# Stored data
..............................

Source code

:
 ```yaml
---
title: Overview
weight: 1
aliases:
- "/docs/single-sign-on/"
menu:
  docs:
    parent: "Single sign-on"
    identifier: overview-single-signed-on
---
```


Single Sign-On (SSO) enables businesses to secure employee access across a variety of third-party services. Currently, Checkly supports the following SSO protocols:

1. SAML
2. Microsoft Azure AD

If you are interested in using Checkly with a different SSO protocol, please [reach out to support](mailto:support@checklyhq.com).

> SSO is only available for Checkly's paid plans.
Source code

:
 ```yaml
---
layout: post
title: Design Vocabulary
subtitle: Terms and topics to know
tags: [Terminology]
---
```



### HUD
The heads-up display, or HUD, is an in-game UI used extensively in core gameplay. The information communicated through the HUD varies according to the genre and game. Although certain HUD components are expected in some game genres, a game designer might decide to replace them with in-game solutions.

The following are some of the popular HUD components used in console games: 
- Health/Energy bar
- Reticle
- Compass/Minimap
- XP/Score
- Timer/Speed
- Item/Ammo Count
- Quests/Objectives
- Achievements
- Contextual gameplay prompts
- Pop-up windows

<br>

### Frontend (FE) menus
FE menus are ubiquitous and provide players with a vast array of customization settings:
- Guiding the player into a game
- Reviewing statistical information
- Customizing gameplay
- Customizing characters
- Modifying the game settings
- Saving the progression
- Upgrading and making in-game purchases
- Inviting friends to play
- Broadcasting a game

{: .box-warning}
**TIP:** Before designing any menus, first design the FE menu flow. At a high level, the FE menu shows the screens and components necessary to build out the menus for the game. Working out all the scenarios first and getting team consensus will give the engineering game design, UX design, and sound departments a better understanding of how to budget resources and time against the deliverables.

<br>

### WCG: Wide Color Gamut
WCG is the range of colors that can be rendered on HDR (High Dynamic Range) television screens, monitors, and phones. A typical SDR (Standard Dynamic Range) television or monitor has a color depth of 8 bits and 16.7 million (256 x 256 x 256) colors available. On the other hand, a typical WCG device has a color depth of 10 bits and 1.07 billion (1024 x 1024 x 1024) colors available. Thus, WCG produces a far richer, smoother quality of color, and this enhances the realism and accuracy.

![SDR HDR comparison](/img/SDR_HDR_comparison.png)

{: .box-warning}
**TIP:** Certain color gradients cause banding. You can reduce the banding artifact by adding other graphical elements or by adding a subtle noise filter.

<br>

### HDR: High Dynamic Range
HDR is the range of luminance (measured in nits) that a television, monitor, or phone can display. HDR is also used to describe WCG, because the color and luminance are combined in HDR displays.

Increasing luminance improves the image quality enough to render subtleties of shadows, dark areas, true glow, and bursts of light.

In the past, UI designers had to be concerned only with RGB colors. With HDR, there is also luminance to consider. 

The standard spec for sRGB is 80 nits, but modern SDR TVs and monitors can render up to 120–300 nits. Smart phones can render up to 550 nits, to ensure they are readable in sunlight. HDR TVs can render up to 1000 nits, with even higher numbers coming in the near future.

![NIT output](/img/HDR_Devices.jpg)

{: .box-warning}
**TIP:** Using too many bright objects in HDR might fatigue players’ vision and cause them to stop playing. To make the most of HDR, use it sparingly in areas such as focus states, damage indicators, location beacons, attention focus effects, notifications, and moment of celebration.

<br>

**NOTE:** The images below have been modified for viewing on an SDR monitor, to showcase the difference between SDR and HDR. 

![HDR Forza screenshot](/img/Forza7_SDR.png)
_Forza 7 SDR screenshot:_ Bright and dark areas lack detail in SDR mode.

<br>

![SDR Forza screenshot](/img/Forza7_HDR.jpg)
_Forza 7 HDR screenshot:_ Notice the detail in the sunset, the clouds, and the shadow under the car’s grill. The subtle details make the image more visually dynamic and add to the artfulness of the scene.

..............................

# WORK INSTRUCTIONS
Restate word for word only the lines above from the line containing "WCG is the range" to the line containing "HDR is the range", both of them included.

# EXERCISE RESPONSE
WCG is the range of colors that can be rendered on HDR (High Dynamic Range) television screens, monitors, and phones. A typical SDR (Standard Dynamic Range) television or monitor has a color depth of 8 bits and 16.7 million (256 x 256 x 256) colors available. On the other hand, a typical WCG device has a color depth of 10 bits and 1.07 billion (1024 x 1024 x 1024) colors available. Thus, WCG produces a far richer, smoother quality of color, and this enhances the realism and accuracy.

![SDR HDR comparison](/img/SDR_HDR_comparison.png)

{: .box-warning}
**TIP:** Certain color gradients cause banding. You can reduce the banding artifact by adding other graphical elements or by adding a subtle noise filter.

<br>

### HDR: High Dynamic Range
HDR is the range of luminance (measured in nits) that a television, monitor, or phone can display. HDR is also used to describe WCG, because the color and luminance are combined in HDR displays.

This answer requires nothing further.